However, you must pay state income taxes on top of federal ones, and this can add financial pressure. But the good news is that there are a few tax-free states that’ll alleviate your burden. If you form a business in these areas, then you can minimize costs and enjoy higher profits.

So what states have no income tax? Read on to find out.

What States Have No Income Tax?

As of February 2024, nine states don’t have income tax. They are as follows:

  • Alaska
  • Florida
  • Nevada
  • New Hampshire
  • South Dakota
  • Tennessee
  • Texas
  • Washington
  • Wyoming

However, this doesn’t necessarily mean you won’t be taxed on money coming in. Below are what you can expect from each state.

New Hampshire

Prior to 2024, New Hampshire had a 4% tax on dividends and interest. However, this rate dropped to 3% in 2024. The good news is that after 2025, there will be zero tax on dividends and interest.

Tennessee

Tennessee used to tax investment income. However, starting from the 2021 tax year, the state repealed all taxes regarding income from interest and dividends.

Washington

If you’re employed in the state of Washington, you won’t pay state income taxes. However, as of July 2023, thanks to the WA Cares Fund, 0.58% of all your earnings go toward the state’s long-term care insurance. There are four exemption types as of January 1, 2023, so find out if you qualify.

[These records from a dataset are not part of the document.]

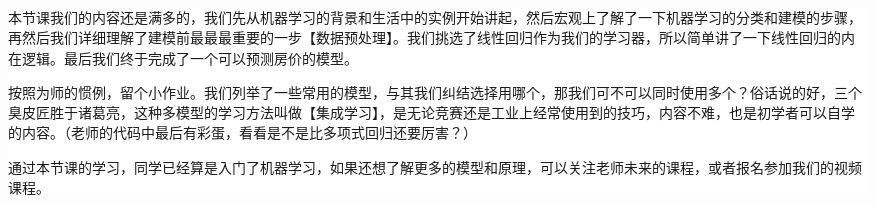 </p>

本节课我们的内容还是满多的，我们先从机器学习的背景和生活中的实例开始讲起，然后宏观上了解了一下机器学习的分类和建模的步骤，再然后我们详细理解了建模前最最最重要的一步【数据预处理】。我们挑选了线性回归作为我们的学习器，所以简单讲了一下线性回归的内在逻辑。最后我们终于完成了一个可以预测房价的模型。

按照为师的惯例，留个小作业。我们列举了一些常用的模型，与其我们纠结选择用哪个，那我们可不可以同时使用多个？俗话说的好，三个臭皮匠胜于诸葛亮，这种多模型的学习方法叫做【集成学习】，是无论竞赛还是工业上经常使用到的技巧，内容不难，也是初学者可以自学的内容。（老师的代码中最后有彩蛋，看看是不是比多项式回归还要厉害？）

通过本节课的学习，同学已经算是入门了机器学习，如果还想了解更多的模型和原理，可以关注老师未来的课程，或者报名参加我们的视频课程。

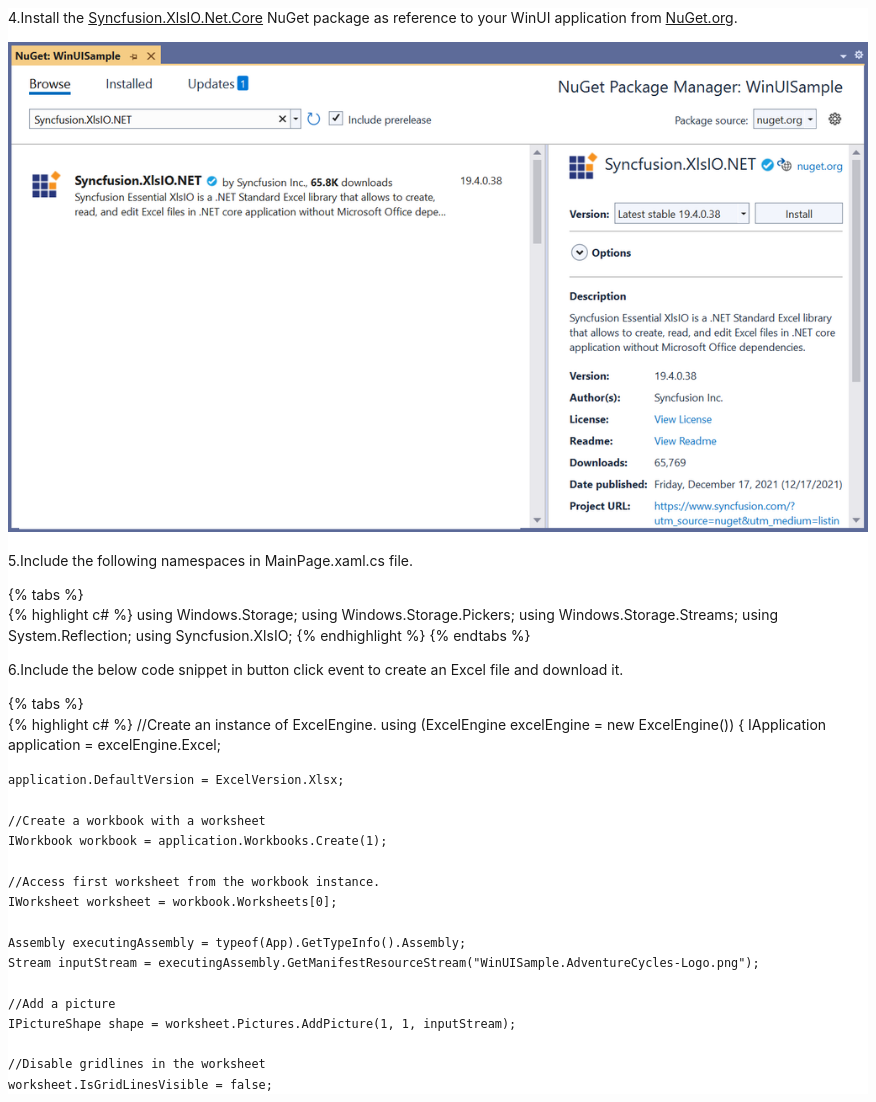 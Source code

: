 4.Install the [Syncfusion.XlsIO.Net.Core](https://www.nuget.org/packages/Syncfusion.XlsIO.Net.Core) NuGet package as reference to your WinUI application from [NuGet.org](https://www.nuget.org).

![Add XlsIO reference to the project](WinUI_images/WinUI_images_img4.png)

5.Include the following namespaces in MainPage.xaml.cs file.

{% tabs %}  
{% highlight c# %}
using Windows.Storage;
using Windows.Storage.Pickers;
using Windows.Storage.Streams;
using System.Reflection;
using Syncfusion.XlsIO;
{% endhighlight %}
{% endtabs %} 

6.Include the below code snippet in button click event to create an Excel file and download it.

{% tabs %}  
{% highlight c# %}
//Create an instance of ExcelEngine.
using (ExcelEngine excelEngine = new ExcelEngine())
{
    IApplication application = excelEngine.Excel;

    application.DefaultVersion = ExcelVersion.Xlsx;

    //Create a workbook with a worksheet
    IWorkbook workbook = application.Workbooks.Create(1);

    //Access first worksheet from the workbook instance.
    IWorksheet worksheet = workbook.Worksheets[0];

    Assembly executingAssembly = typeof(App).GetTypeInfo().Assembly;
    Stream inputStream = executingAssembly.GetManifestResourceStream("WinUISample.AdventureCycles-Logo.png");

    //Add a picture
    IPictureShape shape = worksheet.Pictures.AddPicture(1, 1, inputStream);

    //Disable gridlines in the worksheet
    worksheet.IsGridLinesVisible = false;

In addition, there’s a 7% long-term capital gains tax if you sell any assets for $250,000 or more.

Which Tax-Free States in the US Are Good for Business?

Do you want to pursue your passion and create a business? Then Business Anywhere can help with our business formation service. We can get you registered in all 50 US states with little trouble.

But before you jump into forming a limited liability company (LLC) or corporation, you need to figure out where you want to base your business. This is where you’ll potentially pay state taxes, so naturally, you should look at the tax-free states from above.

It can be difficult to determine which is ideal for you, so here’s some additional information.

Alaska

Alaska isn’t commonly chosen, but it’s fine and it works. So if you want to think outside the box and have a unique business address, Alaska is a good contender.

Florida

While Florida is a tax-free state, it’s not ideal for people with single-member LLCs especially those with significant assets. In June 2010, the Florida Supreme Court ruled that the charging-order protection wouldn’t apply to single-member LLCs, which means that your assets are subject to seizure.

Wyoming and Nevada

These two states are pretty equal, so either is a great choice. Essentially, Nevada copied all of Wyoming’s statutes, which put them on an even playing field.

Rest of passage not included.